Without simple source code to reproduce the issue, and how you are timing your threads, it will be difficult to understand what occurs in your software.
Sounds definitively like either:
An Architecture issue - how are your threads defined?
A measurement issue - how are you timing your threads?
A typical scaling issue of both the memory manager and the RTL string-related implementation.
About the latest point, consider this:
The current memory manager (FastMM4) is not scaling well on multi-core CPU; try with a per-thread memory manager, like our experimental SynScaleMM - note e.g. that the Free Pascal Compiler team has written a new scaling MM from scratch recently, to avoid such issue;
Try changing the string process implementation to avoid memory allocation (use static buffers), and string reference-counting (every string reference counting access produces a LOCK DEC/INC which do not scale so well on multi-code CPU - use per-thread char-level process, using e.g. PChar on static buffers instead of string).
I'm sure that without string operations, you'll find that all threads are equivalent.
In short: neither the current Delphi MM, neither the current string implementation scales well on multi-core CPU. You just found out a known issue of the current RTL. Read this SO question.

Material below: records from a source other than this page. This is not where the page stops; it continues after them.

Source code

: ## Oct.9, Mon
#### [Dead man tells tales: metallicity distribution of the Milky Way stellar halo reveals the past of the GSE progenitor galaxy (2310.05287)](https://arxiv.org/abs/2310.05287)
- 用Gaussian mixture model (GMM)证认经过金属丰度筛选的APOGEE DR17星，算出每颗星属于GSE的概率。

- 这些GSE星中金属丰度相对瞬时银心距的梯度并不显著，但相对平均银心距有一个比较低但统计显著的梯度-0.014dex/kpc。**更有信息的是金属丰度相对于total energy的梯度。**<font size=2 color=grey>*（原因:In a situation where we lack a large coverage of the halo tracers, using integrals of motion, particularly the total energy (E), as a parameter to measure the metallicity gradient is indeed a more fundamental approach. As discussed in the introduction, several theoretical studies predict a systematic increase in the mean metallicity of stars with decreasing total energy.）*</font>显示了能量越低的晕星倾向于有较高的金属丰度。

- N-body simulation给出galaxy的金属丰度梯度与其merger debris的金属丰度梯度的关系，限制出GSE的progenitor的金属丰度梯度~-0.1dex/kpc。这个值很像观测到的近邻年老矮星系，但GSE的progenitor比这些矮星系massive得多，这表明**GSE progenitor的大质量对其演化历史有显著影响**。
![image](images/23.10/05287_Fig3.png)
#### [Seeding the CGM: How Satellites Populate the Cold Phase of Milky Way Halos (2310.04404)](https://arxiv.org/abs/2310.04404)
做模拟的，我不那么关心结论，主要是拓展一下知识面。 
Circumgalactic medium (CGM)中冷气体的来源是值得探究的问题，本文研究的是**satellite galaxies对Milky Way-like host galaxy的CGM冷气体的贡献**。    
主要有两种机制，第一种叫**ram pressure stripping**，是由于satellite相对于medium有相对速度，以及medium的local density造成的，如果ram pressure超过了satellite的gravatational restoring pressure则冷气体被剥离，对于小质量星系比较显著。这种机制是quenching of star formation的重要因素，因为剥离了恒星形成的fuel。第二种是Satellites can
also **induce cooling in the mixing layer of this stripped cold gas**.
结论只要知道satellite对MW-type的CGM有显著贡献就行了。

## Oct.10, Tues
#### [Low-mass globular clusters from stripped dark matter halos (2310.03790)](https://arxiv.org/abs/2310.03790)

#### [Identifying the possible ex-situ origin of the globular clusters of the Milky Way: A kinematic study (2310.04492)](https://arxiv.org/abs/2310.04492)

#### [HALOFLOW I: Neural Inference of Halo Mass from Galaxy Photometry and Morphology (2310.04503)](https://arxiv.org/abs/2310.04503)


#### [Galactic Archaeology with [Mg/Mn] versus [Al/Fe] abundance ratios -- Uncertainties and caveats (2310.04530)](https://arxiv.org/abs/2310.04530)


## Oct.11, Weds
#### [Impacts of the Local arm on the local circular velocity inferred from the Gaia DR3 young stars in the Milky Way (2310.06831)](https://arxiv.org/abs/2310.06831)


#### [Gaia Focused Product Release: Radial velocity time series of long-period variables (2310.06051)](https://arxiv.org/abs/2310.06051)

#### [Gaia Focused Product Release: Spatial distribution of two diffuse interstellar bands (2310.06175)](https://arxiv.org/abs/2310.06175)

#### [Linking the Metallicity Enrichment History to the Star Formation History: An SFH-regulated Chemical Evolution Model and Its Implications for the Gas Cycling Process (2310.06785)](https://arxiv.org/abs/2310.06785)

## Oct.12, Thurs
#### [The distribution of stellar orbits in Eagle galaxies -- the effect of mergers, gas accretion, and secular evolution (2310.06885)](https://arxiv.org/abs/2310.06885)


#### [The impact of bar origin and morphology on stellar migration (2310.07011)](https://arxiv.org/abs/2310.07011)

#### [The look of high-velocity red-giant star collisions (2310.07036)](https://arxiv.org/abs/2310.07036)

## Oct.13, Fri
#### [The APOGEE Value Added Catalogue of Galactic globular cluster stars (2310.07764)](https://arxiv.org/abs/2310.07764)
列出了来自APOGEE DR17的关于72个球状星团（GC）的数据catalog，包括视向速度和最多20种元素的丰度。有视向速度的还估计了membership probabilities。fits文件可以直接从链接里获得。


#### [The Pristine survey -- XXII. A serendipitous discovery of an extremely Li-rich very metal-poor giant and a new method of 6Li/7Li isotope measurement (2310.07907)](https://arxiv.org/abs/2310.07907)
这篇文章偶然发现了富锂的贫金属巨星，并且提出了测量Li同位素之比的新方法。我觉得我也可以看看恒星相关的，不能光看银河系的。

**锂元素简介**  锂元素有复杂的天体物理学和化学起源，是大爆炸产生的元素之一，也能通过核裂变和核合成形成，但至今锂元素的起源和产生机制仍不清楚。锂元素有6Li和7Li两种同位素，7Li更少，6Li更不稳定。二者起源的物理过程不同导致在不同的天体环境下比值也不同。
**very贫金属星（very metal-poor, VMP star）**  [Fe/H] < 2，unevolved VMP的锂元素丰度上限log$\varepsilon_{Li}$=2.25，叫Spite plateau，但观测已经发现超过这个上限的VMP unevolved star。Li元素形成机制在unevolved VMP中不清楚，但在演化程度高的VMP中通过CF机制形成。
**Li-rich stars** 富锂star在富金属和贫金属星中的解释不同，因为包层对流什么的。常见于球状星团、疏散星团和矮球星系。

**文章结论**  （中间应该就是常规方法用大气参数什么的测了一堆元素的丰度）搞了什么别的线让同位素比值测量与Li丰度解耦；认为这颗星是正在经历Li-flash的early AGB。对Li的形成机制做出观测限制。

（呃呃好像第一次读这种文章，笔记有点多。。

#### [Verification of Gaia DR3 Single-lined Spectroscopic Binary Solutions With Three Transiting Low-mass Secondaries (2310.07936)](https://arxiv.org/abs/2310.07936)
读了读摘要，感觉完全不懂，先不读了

When your code has control of the VCL thread, for instance if it is in one method and doesn't call out to any VCL controls or call Application.ProcessMessages, then the run time will not be affected just because it's in the main VCL thread.
There is no overhead, since you "own" the whole processing power of the thread when you are in your own code.
I would suggest that you use a profiling tool to find where the actual bottleneck is.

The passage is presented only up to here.